Secondly, there is a problem here with the response. Here the emphasis is on technique. According to the proponents of this approach we need to get the words just right. A formula, equivalent to the Tantric mantra, is employed to guarantee the desired effect. Physical presence is important here, which is why a locality that is thought to be particularly affected by evil spirits must be circumambulated in a particular kind of prayer walk. If the "witch" used a powerful sacred text then the response must be to use a more powerful one and so we have the striking of the Bible on the head of the one who has been the object of the evil. Is this not a capitulation to the world view of the practitioner himself? "The weapons we fight with are not the weapons of the world" says Paul (2 Cor 10:4). It is surely not that we simply use a different, more powerful, technique? Our whole approach is different. "He that is in you is greater than he that is in the world" writes John (1 Jn 4:4). We have nothing to fear from the curse of our enemies. "Bless those who persecute you" writes Paul. "Bless and do not curse" (Ro 12:14). Our prayer, then, for the affected person is that he would learn to love his enemies and pray for those who persecute him. If we believe there is an attack of a demon then we pray that God would have mercy on the person and deliver him according to his sovereign will. We must not dictate the terms to God. He is not under obligation to give immediate relief to the individual any more than he was in answer to Job's request (Job 38-41).

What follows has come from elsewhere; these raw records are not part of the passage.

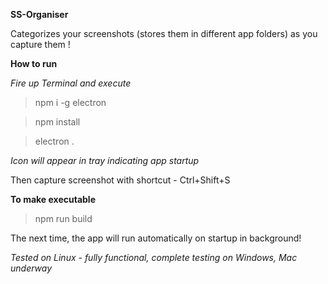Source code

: **SS-Organiser**

Categorizes your screenshots (stores them in different app folders) as you capture them !

**How to run**

  *Fire up Terminal and execute*
  
  > npm i -g electron

  > npm install
  
  > electron .
  
  *Icon will appear in tray indicating app startup*
  
  Then capture screenshot with shortcut - Ctrl+Shift+S

**To make executable**

  > npm run build
  
  The next time, the app will run automatically on startup in background!
  
  
  *Tested on Linux - fully functional, complete testing on Windows, Mac underway*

This writer agrees wholeheartedly with Third Wavers that the greatest need of the modern mission movement is the power of the Holy Spirit. There is far too much reliance on human ingenuity. But just how do we acquire that power? Seven-step approaches betray a mechanistic view of our relationship with God. Will the sovereign Lord perform for us when we fulfil the right prerequisites? Paul, we are told, was given a "thorn in the flesh" which he calls a "messenger of Satan to torment him" (2 Cor 12:7-10). That Satanic attack was sent from God himself and was given for Paul's good ("to keep me from becoming conceited"). Paul's response was to plead with the Lord for deliverance. It was not simply a case of following the right formula. It required on Paul's part the necessity to "live by faith, not by sight" (2 Cor 5:7). Contrary to some, the Holy Spirit will act only when he wants to.
The wind blows wherever it pleases. You hear its sound, but you cannot tell where it comes from or where it is going. So is everyone born of the Spirit. (Jn 3:8).
We are cast onto him for his power as and when he chooses to grant it. Till then we wait patiently and work for the spread of the gospel with the knowledge that a breakthrough does not depend on the perfecting of a technique but on a sovereign act of God.
Mark Johnson is the pen name of a missionary working in Nepal. He is the editor of Voice of Bhakti.